With this idea in mind we were looking for ways to do less work in our query processor and to empower your application to be able to tell db4o to do less work. The solution we came up with is simple and straightforward: Instead of fully processing queries upon calls to Query#execute(), we only choose the best index, create an iterator against it and do all the rest of the query processing object-per-object while your application iterates through the ObjectSet and calls #next()/#MoveNext().

This new feature is completed, it is in SVN and we are very happy with the excellent benchmark results that we are measuring. We find that lazy queries have even more advantages than we had thought about:

(1) Lazy queries are extremely fast for partial resultsets.

When you run a query you are sometimes not interested in iterating through the entire result ObjectSet. Sometimes you just want one good result or you are maybe only interested in 50 good results so you can display them in a GUI. In this case you do not want to run the entire query completely before you get the first result back. You are perfectly OK with getting the first 50 results and stopping the query there.

 

(2) No more long running queries

Have you ever experienced the phenomena that you fire a query and get a blocked server for seconds or even minutes? With lazy queries it just can't happen. Your application gets back control after every single object or after a configured number of objects. Your application can decide how much CPU power it wants to use for a specific query. If a query does not work good enough because of a user entry that returns millions of results, you can time query processing out after any number of objects, whenever you want.

 

(3) Zero memory consumption

Our lazy queries do not need an intermediate representation as a set of IDs. We work exclusively with iterators. With this approach a lazy query ObjectSet does not have to cache a single object or ID. The memory consumption for a query is practically zero, no matter how large the resultset is going to be.

 

(4) Parallel query execution and query result processing

Lazy queries start delivering query results before the entire query has completed. That's cool! You can start using these results already, while another thread completes the rest of the query.

 

So much for theory, here are some concrete results, running our adapted Poleposition benchmark suite with db4o 5.7 and db4o 6.0 preview in IMMEDIATE, SNAPSHOT and LAZY query mode:

http://www.db4o.com/downloads/Pp60.pdf

All results look very good.

Our marketing department loves to publish concrete "factor x" improvements. Please take a look at Indianapolis#getOneFromBigRangeQuery(), this one is a new high score. For this specific usecase db4o performance has improved from 140166 milliseconds to 6 milliseconds. Let's convert the ratio: Something that used to take more than six hours is now done in a single second.

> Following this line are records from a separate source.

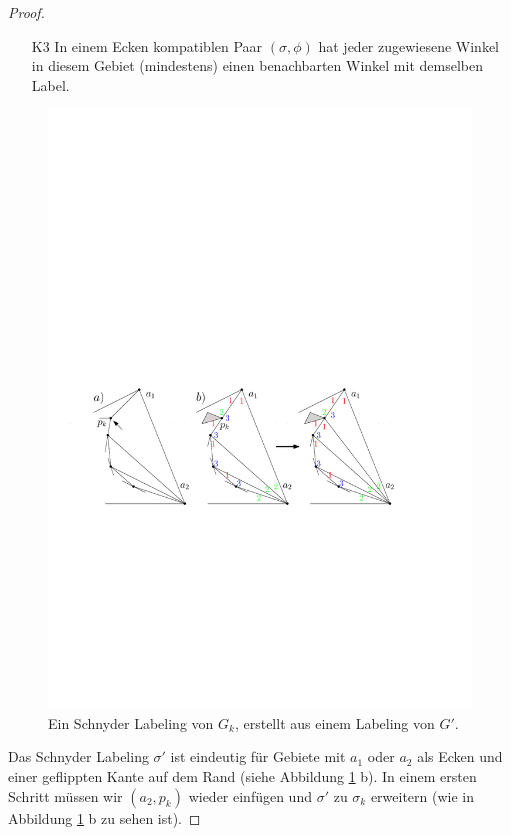\begin{proof}
\begin{itemize} 
\item [K3] In einem Ecken kompatiblen Paar $(\sigma,\phi)$ hat jeder zugewiesene Winkel in diesem Gebiet (mindestens) einen benachbarten Winkel mit demselben Label.
\end{itemize}

\begin{figure}
	\centering
	  \includegraphics[width=1\textwidth]{lem6_3.pdf}
    	\caption{Ein Schnyder Labeling von $G_k$, erstellt aus einem Labeling von $G'$. }
    	\label{pic_lem6_3}
\end{figure}

Das Schnyder Labeling $\sigma'$ ist eindeutig für Gebiete mit $a_1$ oder $a_2$ als Ecken und einer geflippten Kante auf dem Rand (siehe Abbildung \ref{pic_lem6_3} b). In einem ersten Schritt müssen wir $(a_2,p_k)$ wieder einfügen und $\sigma'$ zu $\sigma_k$ erweitern (wie in Abbildung \ref{pic_lem6_3} b zu sehen ist).


\end{proof}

(I can already see the headline when marketing releases this to the press: db4o v6 is now 23361 x faster.)

 

To use this new feature you only need to know one single configuration method:

Db4o.configure().queries().evaluationMode(QueryEvaluationMode mode);

(Our .NET team will surprise you with what they make of the above Java syntax. More news to come soon.)

 

You can pass three different constants to this method:

QueryEvaluationMode.IMMEDIATE

QueryEvaluationMode.SNAPSHOT

QueryEvaluationMode.LAZY

 

The behaviour can also be configured directly for an ObjectContainer, by calling

ObjectContainer#ext().configure().queries().evaluationMode()

Since the client configuration determines the mode to be used in a Client/Server setup, every single query can be configured individually.

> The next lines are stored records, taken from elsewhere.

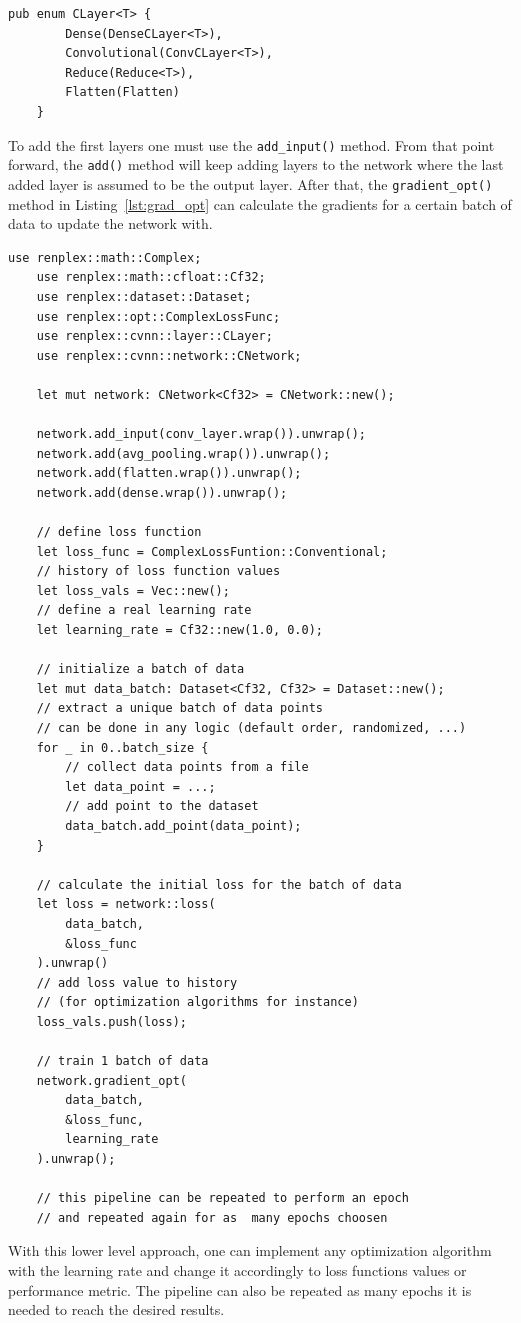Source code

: \begin{lstlisting}[label=lst:enumlayer,caption=Enumeration of the general layer interface.]
	pub enum CLayer<T> {
		Dense(DenseCLayer<T>),
		Convolutional(ConvCLayer<T>),
		Reduce(Reduce<T>),
		Flatten(Flatten)
	}
\end{lstlisting}

To add the first layers one must use the \texttt{add\_input()} method. From that point forward, the \texttt{add()} method will keep adding layers to the network where the last added layer is assumed to be the output layer. After that, the \texttt{gradient\_opt()} method in Listing~\ref{lst:grad_opt} can calculate the gradients for a certain batch of data to update the network with.

\begin{lstlisting}[caption=A short example on how to build a batch of data and train it in a previously constructed network.]
	use renplex::math::Complex;
	use renplex::math::cfloat::Cf32;
	use renplex::dataset::Dataset;
	use renplex::opt::ComplexLossFunc;	
	use renplex::cvnn::layer::CLayer;
	use renplex::cvnn::network::CNetwork;
	
	let mut network: CNetwork<Cf32> = CNetwork::new();
	
	network.add_input(conv_layer.wrap()).unwrap();
	network.add(avg_pooling.wrap()).unwrap();
	network.add(flatten.wrap()).unwrap();
	network.add(dense.wrap()).unwrap();
	
	// define loss function
	let loss_func = ComplexLossFuntion::Conventional;
	// history of loss function values
	let loss_vals = Vec::new();
	// define a real learning rate
	let learning_rate = Cf32::new(1.0, 0.0);
	
	// initialize a batch of data
	let mut data_batch: Dataset<Cf32, Cf32> = Dataset::new();
	// extract a unique batch of data points
	// can be done in any logic (default order, randomized, ...)
	for _ in 0..batch_size {
		// collect data points from a file
		let data_point = ...;
		// add point to the dataset
		data_batch.add_point(data_point);
	}
	
	// calculate the initial loss for the batch of data
	let loss = network::loss(
		data_batch,
		&loss_func
	).unwrap()
	// add loss value to history
	// (for optimization algorithms for instance)
	loss_vals.push(loss);
	
	// train 1 batch of data
	network.gradient_opt(
		data_batch,
		&loss_func,
		learning_rate
	).unwrap();
	
	// this pipeline can be repeated to perform an epoch
	// and repeated again for as  many epochs choosen
\end{lstlisting}

With this lower level approach, one can implement any optimization algorithm with the learning rate and change it accordingly to loss functions values or performance metric. The pipeline can also be repeated as many epochs it is needed to reach the desired results.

For a more detailed explanation and a a differentiation between LAZY mode and SNAPSHOT mode please refer to the API documentation for QueryConfiguration#evaluationMode().

 

There are some points to be aware of when you use lazy queries:

- ObjectSet#size() is a very expensive method for lazy queries. It forces the query to be fully evaluated.

- LAZY mode is not fully compatible to concurrent Client/Server updates. For now we recommend SNAPSHOT mode for Client/Server, if other transactions can possibly modify candidate objects while a lazy query is processing. It is also a possible option to use a system of semaphores, for instance to prevent updates while lazy queries are being processed.

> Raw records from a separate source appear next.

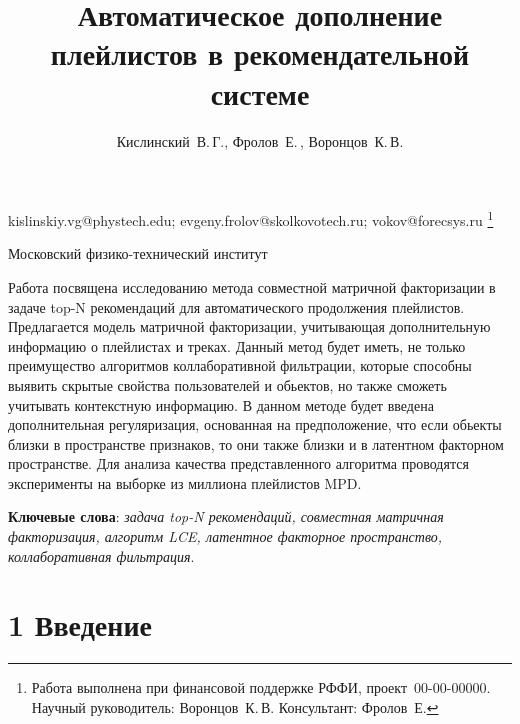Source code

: \documentclass[12pt,twoside]{article}
\begin{document}
\title
    {Автоматическое дополнение плейлистов в рекомендательной системе}
\author
    {Кислинский~В.\,Г., Фролов~Е.\,, Воронцов~К.\,В.} %
\email
    {kislinskiy.vg@phystech.edu; evgeny.frolov@skolkovotech.ru; vokov@forecsys.ru}
\thanks
    {Работа выполнена при финансовой поддержке РФФИ, проект \No\,00-00-00000.
     Научный руководитель:  Воронцов~К.\,В.
     Консультант:  Фролов~Е.}

\organization
    {Московский физико-технический институт}
\abstract
	{Работа посвящена исследованию метода совместной матричной факторизации в задаче top-N рекомендаций для автоматического продолжения плейлистов. Предлагается  модель матричной факторизации, учитывающая дополнительную информацию о плейлистах и треках. Данный метод будет иметь, не только преимущество алгоритмов коллаборативной фильтрации, которые способны выявить скрытые свойства пользователей и обьектов,  но также сможеть учитывать контекстную информацию. В данном методе будет введена дополнительная регуляризация, основанная на предположение, что если обьекты близки в пространстве признаков, то они также близки и в латентном факторном пространстве. Для анализа качества представленного алгоритма проводятся эксперименты на выборке  из миллиона плейлистов MPD. 

\bigskip
\textbf{Ключевые слова}: \emph {задача top-N рекомендаций, совместная матричная факторизация, алгоритм LCE, латентное факторное пространство, коллаборативная фильтрация}.

}

\maketitle

\section{1 Введение}
\end{document}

- If you iterate through a lazy ObjectSet and update or delete the returned objects, you may possibly still influence the result of the query at this time. If you use lazy queries and if you want to update or delete objects, it can make sense to put all objects that you want to touch into your own list first, just like you would do it to prevent concurrent modifications in collections.

Because of the above issues we decided to make the behaviour configurable, so all our users can get what they really need. For now the default setting continues to be IMMEDIATE mode, so the default behaviour is 100% consistent with previous versions.

 

From looking at our benchmark results we expect that many users will experience huge performance improvements. Please let us know how lazy queries work for you!

The feature is in SVN and will be made available in a development build on next tuesday, November 14.